Cooler Loans turn gOHM into oracle‑free, fixed‑rate collateral.
Range‑Bound Stability (RBS) can keep OHM trading near backing ±2.5 %.
Balance sheet: ≈ $200 m reserves, 80 % liquid, earning 4–13 % without reaching for risk.
Why care? Olympus has matured into a lab for flat‑coins, repo‑style credit and protocol‑controlled liquidity (POL).
What started as a rebase-powered, memefied, coordination experiment during DeFi summer 2021 has slowly matured into a structured and layered financial protocol. This article will explore how the new version of Olympus is focused on treasury management, lending infrastructure, and long-term sustainability.

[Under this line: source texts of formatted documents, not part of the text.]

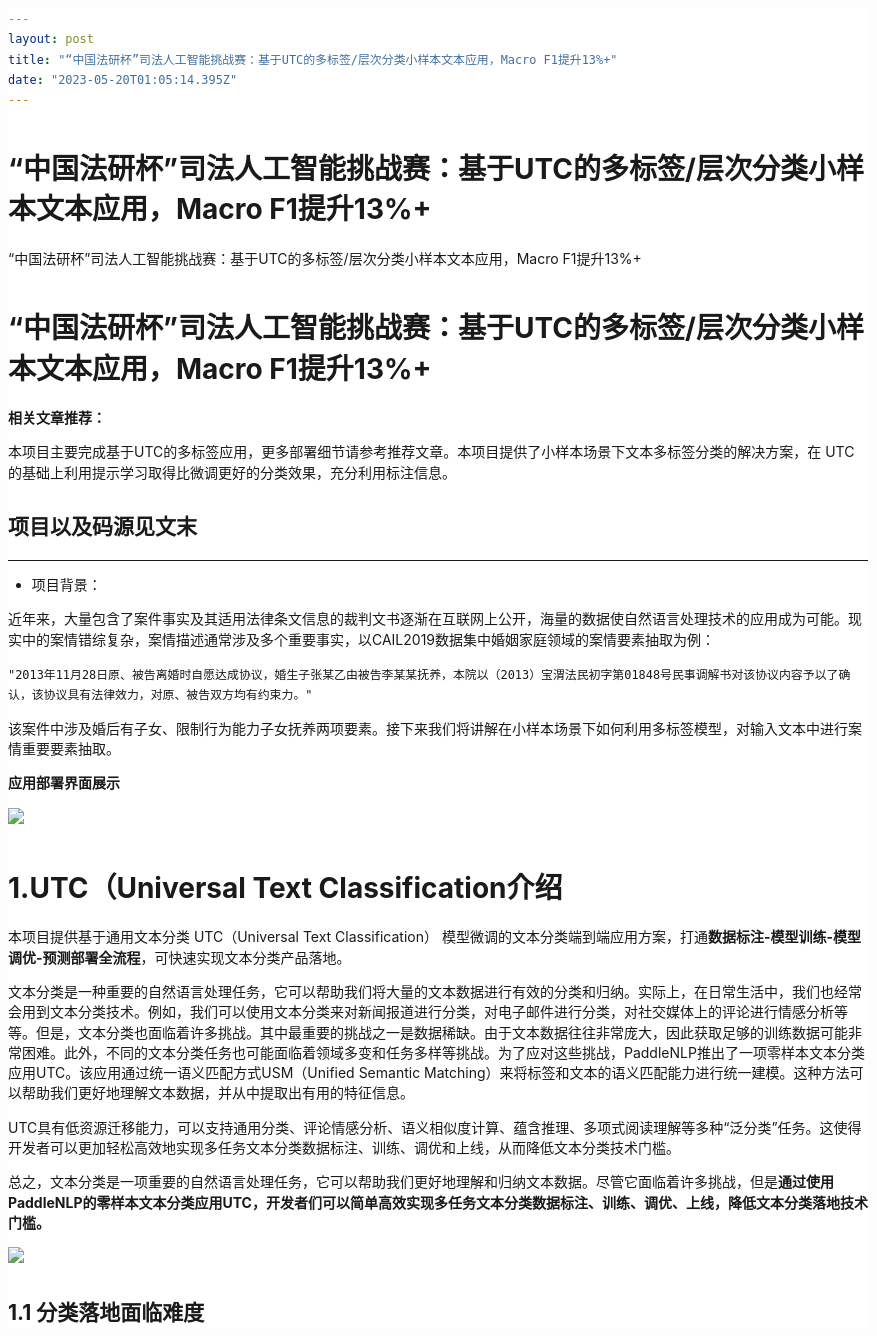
 ```yaml
---
layout: post
title: "“中国法研杯”司法人工智能挑战赛：基于UTC的多标签/层次分类小样本文本应用，Macro F1提升13%+"
date: "2023-05-20T01:05:14.395Z"
---
```

“中国法研杯”司法人工智能挑战赛：基于UTC的多标签/层次分类小样本文本应用，Macro F1提升13%+
=====================================================

“中国法研杯”司法人工智能挑战赛：基于UTC的多标签/层次分类小样本文本应用，Macro F1提升13%+

“中国法研杯”司法人工智能挑战赛：基于UTC的多标签/层次分类小样本文本应用，Macro F1提升13%+
=====================================================

**相关文章推荐：**

本项目主要完成基于UTC的多标签应用，更多部署细节请参考推荐文章。本项目提供了小样本场景下文本多标签分类的解决方案，在 UTC的基础上利用提示学习取得比微调更好的分类效果，充分利用标注信息。

项目以及码源见文末
---------

* * *

*   项目背景：

近年来，大量包含了案件事实及其适用法律条文信息的裁判文书逐渐在互联网上公开，海量的数据使自然语言处理技术的应用成为可能。现实中的案情错综复杂，案情描述通常涉及多个重要事实，以CAIL2019数据集中婚姻家庭领域的案情要素抽取为例：

    "2013年11月28日原、被告离婚时自愿达成协议，婚生子张某乙由被告李某某抚养，本院以（2013）宝渭法民初字第01848号民事调解书对该协议内容予以了确认，该协议具有法律效力，对原、被告双方均有约束力。"
    

该案件中涉及婚后有子女、限制行为能力子女抚养两项要素。接下来我们将讲解在小样本场景下如何利用多标签模型，对输入文本中进行案情重要要素抽取。

**应用部署界面展示**

![](https://ai-studio-static-online.cdn.bcebos.com/5b3ca8c0439f46b4a5aba6453700e36442f2b82b96324baaa0bbcd868e02f97e)

1.UTC（Universal Text Classification介绍
=====================================

本项目提供基于通用文本分类 UTC（Universal Text Classification） 模型微调的文本分类端到端应用方案，打通**数据标注-模型训练-模型调优-预测部署全流程**，可快速实现文本分类产品落地。

文本分类是一种重要的自然语言处理任务，它可以帮助我们将大量的文本数据进行有效的分类和归纳。实际上，在日常生活中，我们也经常会用到文本分类技术。例如，我们可以使用文本分类来对新闻报道进行分类，对电子邮件进行分类，对社交媒体上的评论进行情感分析等等。但是，文本分类也面临着许多挑战。其中最重要的挑战之一是数据稀缺。由于文本数据往往非常庞大，因此获取足够的训练数据可能非常困难。此外，不同的文本分类任务也可能面临着领域多变和任务多样等挑战。为了应对这些挑战，PaddleNLP推出了一项零样本文本分类应用UTC。该应用通过统一语义匹配方式USM（Unified Semantic Matching）来将标签和文本的语义匹配能力进行统一建模。这种方法可以帮助我们更好地理解文本数据，并从中提取出有用的特征信息。

UTC具有低资源迁移能力，可以支持通用分类、评论情感分析、语义相似度计算、蕴含推理、多项式阅读理解等多种“泛分类”任务。这使得开发者可以更加轻松高效地实现多任务文本分类数据标注、训练、调优和上线，从而降低文本分类技术门槛。

总之，文本分类是一项重要的自然语言处理任务，它可以帮助我们更好地理解和归纳文本数据。尽管它面临着许多挑战，但是**通过使用PaddleNLP的零样本文本分类应用UTC，开发者们可以简单高效实现多任务文本分类数据标注、训练、调优、上线，降低文本分类落地技术门槛。**

![](https://user-images.githubusercontent.com/25607475/211755652-dac155ca-649e-470c-ac8b-06156b444b58.png)

1.1 分类落地面临难度
------------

This is the story of the resurrection.
Part 1 ended with the rebase engine imploding. Today staking converts OHM → gOHM, a non‑rebasing governance wrapper. New OHM now mints only when market price > on‑chain backing per token, shifting the flywheel from emissions‑first to treasury‑first operation.

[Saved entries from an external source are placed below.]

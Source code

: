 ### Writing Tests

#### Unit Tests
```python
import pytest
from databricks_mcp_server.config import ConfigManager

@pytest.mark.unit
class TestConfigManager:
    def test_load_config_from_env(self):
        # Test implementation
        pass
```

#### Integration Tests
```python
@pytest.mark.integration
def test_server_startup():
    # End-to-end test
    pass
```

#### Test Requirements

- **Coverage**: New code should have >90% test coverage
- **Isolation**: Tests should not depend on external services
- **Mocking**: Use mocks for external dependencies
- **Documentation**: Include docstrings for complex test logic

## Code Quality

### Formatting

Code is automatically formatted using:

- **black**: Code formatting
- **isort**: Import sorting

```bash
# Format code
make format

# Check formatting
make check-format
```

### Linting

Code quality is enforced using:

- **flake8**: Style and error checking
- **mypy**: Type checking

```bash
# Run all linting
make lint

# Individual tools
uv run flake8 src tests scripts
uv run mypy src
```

Slimming down the emissions was only half of the pivot though, the other half is turning a dormant treasury into something with more utility. Olympus did this via Cooler Loans.
Cooler Loans allow users to borrow DAI against the backing of their gOHM.
How it works:
You deposit gOHM
Borrow DAI at fixed terms and rate, with no oracles and no liquidations.
Miss the interest threshold and the protocol simply buys your OHM at backing, burns it, writes off the loan
Parameters are set via Treasury Asset Proposals (TAPs)
🧮 TAP-28
Duration: 121 days (rollable)
Rate: 0.5% APY
LTV: 2892.92 DAI per gOHM ≈ 95 % LTV at launch, ~45 % today (because backing rose)
V2 (audited, shipping soon) will drop the fixed duration entirely. Instead, interest will accrue continuously and once unpaid interest crosses a governance-set threshold (eg 1 year of interest), the same buy-back mechanism will be triggered. It's like a perpetual, volatility agnostic repo desk.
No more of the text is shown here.